The main point is to announce a contest for the best video of a woman "tearing" something for Putin, to be posted on the Vkontakte page. The winner, it says, will get an iPad 2.
The sexy messaging is the latest creative attempt to build up Putin ahead of March 2012 elections, following a superhero comic strip and James Bond-style posters. Some analysts say it could backfire, and thus may be the work of detractors. But most people attribute it to Putin supporters, possibly people associated with the rapidly growing Popular Front that he recently started.
"This video is the work of a professional team, and that doesn't come cheap," says Rustem Agadamov, author of the popular blog Drugoi. "It's similar to some other things that have been going on, and there's no doubt that such things don't happen without the authorities' approval."
But the obvious suspects vigorously deny involvement.

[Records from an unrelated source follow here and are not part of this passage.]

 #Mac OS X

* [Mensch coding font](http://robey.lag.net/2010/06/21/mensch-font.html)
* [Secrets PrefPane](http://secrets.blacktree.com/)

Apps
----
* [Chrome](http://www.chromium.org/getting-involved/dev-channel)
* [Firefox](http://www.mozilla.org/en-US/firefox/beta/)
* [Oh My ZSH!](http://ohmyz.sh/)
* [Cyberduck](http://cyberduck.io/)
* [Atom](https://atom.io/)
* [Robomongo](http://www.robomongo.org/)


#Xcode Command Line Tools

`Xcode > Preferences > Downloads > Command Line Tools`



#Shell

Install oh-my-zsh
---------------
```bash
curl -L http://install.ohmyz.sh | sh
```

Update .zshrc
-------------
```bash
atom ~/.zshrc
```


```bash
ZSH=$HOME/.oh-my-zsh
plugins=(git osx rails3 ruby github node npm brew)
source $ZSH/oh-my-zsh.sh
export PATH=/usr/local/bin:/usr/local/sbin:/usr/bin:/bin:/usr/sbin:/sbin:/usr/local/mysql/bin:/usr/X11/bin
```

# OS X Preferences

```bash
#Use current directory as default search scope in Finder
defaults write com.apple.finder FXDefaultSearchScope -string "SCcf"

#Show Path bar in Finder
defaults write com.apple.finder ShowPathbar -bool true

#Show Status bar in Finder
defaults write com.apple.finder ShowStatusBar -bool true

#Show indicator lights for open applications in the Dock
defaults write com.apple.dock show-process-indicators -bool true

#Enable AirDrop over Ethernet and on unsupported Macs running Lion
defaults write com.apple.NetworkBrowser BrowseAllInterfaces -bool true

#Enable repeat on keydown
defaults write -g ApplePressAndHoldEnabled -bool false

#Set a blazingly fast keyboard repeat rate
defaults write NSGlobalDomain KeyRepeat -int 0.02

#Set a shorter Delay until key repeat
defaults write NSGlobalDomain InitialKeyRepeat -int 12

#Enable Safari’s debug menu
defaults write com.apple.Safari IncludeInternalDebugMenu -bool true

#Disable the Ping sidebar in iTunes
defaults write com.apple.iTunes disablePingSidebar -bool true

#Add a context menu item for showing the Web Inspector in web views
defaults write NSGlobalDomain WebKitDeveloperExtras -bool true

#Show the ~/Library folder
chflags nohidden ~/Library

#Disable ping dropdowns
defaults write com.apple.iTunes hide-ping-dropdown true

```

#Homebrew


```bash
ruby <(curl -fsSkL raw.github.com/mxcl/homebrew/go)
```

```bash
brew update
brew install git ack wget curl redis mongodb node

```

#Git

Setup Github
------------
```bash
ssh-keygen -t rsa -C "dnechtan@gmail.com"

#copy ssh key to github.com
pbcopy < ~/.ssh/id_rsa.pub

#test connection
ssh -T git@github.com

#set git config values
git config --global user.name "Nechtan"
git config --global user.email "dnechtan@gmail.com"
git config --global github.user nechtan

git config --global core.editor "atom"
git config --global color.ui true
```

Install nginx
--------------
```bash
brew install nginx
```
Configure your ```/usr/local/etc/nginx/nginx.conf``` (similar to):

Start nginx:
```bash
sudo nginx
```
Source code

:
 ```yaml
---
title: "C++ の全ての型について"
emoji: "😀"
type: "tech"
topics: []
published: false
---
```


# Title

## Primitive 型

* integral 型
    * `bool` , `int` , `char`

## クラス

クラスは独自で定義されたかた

"We don't have the slightest idea who they are," Putin's press secretary, Dmitry Peskov, said by telephone Monday. "There are a lot of strange people around."
Kristina Potupchik, press secretary of the pro-Kremlin youth movement Nashi, which has often staged demonstrations and street theater to dramatize conservative causes, says she doesn't know who did it either. "It is just one more independent project," says Ms. Potupchik. "These people clearly like Putin just as we do, that's it."
There have been quite a few people using Putin's name in dubious PR exercises lately.
Last year a group of "independent" female Moscow University students produced a risquée 2011 calendar in honor of Putin's birthday, which sold 50,000 copies. It featured the women in lingerie and was headlined "We Love You Vladimir Vladimirovich!" A full copy can be found on the blog of none other than Ms. Potupchik.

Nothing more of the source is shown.